By The Author — Apr 29, 2023

Code Review Ethos

I wrote this a few years ago to share with friends and colleagues. It got a lot of positive feedback. I figure I might as well post it here.

Why do we review?

There are many reasons to request and offer code review. It helps coalesce our many variations into a gestalt style, building our culture and interpersonal relationships. It results in higher quality code that benefits the company and the code’s future maintainers. It distributes knowledge to increase our organization’s resilience to personnel changes. On a personal level, it grows our own abilities; this is true for both reviewing and being reviewed.

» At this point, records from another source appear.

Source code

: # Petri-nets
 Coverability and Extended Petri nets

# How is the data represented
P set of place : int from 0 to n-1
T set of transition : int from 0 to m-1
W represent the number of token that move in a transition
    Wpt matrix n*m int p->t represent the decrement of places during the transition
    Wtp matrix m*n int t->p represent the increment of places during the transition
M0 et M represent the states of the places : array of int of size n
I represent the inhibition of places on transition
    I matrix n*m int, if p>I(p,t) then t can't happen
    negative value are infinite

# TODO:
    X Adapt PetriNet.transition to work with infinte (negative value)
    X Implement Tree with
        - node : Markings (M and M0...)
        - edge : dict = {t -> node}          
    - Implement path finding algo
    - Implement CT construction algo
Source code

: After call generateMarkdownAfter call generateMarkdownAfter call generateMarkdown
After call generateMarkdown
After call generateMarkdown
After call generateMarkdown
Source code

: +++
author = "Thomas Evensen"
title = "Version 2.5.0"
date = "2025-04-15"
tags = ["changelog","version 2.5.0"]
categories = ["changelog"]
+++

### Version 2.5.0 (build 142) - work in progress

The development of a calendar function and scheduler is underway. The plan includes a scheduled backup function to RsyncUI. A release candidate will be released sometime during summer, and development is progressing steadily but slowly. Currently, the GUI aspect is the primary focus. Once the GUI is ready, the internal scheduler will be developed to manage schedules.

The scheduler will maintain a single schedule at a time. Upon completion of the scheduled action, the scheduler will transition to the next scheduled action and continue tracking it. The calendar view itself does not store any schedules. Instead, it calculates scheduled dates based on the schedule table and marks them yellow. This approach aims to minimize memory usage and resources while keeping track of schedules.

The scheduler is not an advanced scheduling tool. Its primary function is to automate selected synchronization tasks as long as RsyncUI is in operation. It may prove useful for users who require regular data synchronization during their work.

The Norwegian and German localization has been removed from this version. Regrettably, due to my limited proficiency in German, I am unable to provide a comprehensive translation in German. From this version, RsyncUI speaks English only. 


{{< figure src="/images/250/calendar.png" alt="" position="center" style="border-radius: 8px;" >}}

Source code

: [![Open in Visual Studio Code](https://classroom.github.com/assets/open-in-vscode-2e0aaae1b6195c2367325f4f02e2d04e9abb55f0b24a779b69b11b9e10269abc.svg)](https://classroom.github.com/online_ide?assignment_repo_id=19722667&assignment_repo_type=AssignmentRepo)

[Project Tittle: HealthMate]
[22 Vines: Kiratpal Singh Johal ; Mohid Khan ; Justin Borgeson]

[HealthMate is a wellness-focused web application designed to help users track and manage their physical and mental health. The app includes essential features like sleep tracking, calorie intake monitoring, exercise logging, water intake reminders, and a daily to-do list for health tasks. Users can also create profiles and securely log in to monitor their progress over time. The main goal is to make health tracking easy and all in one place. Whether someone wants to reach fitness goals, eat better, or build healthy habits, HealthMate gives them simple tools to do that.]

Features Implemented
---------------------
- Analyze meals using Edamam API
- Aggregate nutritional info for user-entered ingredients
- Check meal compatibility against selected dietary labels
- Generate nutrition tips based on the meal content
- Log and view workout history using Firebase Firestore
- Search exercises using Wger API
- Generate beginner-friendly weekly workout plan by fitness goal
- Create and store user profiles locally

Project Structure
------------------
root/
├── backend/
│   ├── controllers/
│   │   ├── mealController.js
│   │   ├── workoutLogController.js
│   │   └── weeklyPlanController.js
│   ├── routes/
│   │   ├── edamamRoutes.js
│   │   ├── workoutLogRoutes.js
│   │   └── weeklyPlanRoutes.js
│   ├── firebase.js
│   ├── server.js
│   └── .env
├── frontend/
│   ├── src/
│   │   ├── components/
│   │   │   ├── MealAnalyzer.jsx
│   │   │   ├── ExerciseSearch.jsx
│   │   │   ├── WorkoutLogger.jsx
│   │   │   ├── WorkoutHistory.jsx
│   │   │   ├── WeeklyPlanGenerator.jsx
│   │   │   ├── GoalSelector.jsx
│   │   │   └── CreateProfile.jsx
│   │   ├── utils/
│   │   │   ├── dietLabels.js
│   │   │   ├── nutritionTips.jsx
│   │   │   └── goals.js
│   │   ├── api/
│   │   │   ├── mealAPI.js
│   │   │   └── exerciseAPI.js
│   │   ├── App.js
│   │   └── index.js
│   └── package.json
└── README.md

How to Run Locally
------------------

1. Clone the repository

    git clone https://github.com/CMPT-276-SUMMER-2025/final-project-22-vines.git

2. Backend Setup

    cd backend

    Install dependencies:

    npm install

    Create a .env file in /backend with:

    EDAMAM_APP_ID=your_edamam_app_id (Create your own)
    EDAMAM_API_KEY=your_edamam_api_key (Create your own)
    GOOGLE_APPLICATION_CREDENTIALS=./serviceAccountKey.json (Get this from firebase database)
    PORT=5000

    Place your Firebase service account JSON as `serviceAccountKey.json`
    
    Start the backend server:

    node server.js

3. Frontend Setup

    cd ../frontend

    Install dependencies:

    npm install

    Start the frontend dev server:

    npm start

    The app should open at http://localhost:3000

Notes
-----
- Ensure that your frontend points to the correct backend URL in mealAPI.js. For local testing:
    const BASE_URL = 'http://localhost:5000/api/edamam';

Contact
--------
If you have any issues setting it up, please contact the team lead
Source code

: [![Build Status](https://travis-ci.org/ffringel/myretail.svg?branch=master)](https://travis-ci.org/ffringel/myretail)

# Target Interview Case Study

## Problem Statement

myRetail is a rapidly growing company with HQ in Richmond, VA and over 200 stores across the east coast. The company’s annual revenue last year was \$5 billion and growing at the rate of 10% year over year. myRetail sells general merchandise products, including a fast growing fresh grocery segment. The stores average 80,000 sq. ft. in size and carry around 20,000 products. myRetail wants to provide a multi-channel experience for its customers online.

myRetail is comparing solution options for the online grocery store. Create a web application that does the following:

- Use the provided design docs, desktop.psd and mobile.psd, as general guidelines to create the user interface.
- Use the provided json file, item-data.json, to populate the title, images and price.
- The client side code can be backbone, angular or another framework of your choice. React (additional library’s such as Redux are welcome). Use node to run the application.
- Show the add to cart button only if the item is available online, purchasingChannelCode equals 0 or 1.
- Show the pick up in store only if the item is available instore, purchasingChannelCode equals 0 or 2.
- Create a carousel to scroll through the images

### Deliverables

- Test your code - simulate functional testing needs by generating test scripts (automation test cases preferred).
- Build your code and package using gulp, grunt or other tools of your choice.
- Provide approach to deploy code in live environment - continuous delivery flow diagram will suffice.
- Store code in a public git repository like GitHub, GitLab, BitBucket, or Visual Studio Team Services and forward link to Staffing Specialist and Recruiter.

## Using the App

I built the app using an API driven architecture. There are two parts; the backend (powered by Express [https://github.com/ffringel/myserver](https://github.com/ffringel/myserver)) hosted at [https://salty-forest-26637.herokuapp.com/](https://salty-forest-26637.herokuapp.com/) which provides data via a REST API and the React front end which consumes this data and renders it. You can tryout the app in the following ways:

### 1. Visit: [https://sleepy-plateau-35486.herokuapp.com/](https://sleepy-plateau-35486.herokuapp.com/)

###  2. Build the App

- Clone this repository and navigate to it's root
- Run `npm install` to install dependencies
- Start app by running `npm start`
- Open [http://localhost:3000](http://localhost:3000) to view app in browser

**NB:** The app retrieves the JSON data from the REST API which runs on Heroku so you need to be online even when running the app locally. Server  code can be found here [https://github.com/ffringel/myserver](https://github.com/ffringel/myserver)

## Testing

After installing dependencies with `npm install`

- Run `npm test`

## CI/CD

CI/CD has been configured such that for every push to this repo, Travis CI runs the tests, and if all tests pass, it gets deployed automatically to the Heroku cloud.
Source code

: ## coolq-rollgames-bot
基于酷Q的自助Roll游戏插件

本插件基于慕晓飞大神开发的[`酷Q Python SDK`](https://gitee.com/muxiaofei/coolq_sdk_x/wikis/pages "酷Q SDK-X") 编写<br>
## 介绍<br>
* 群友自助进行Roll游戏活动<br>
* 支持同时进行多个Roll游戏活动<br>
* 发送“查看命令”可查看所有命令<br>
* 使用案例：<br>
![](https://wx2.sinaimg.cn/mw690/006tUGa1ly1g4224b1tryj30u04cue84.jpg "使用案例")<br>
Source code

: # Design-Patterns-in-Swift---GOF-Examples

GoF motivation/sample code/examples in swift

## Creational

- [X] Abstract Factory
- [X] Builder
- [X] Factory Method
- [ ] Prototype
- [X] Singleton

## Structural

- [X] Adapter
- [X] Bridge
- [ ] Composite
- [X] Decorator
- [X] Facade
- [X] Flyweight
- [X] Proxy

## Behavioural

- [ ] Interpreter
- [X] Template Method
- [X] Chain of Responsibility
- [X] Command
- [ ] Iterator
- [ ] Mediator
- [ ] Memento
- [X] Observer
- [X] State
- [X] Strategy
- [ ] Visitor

From any angle one cares to look at it, code review is important. It has benefits in the short, mid, and long term. It has benefits to organizations, and the individuals within them. In this way it is very much an investment that returns cumulative interest.

What are we reviewing?

Depending on the context, there are a number of overarching areas that a reviewer should consider. In order these are:

Should this work even exist? In a closed source setting, this question is often answered before work even begins. If however you do any work on open source code, it’s important to identify whether that drive-by feature Pull Request (PR) really belongs, or is one person’s opinion.
Is this the “best” implementation? In this step you’re looking at high level design. Are the algorithms and data structures chosen the most appropriate? Are any third party libraries added good ones (active, well maintained, widely used)? Has security been taken into account?
Is it structured well? Code should aim for high cohesion and low coupling. In short that means any file, struct/class, function, etc... has a well defined purpose (high cohesion), while same-project imports are kept logical and to a minimum (low coupling). See Addendum 1 for why high cohesion, low coupling code is desirable.
By this point we’ve established the addition is fundamentally desirable, is a sufficiently good implementation, and is well structured. This final review step focuses on the fine detail. Are there logic errors, security issues, or more generally bugs? Hopefully there’s enough test coverage to ensure the code operates as the author expected, but are those expectations correct? Can you see assumptions in the code that may be dangerous, like a pointer being dereferenced without a check to see if it might be nil?

Note some of the things we’re not reviewing for: coding style, test coverage, CVEs in dependencies. These should be automated away based on organization policy. There are tools to enforce coding style and test coverage and they should be used.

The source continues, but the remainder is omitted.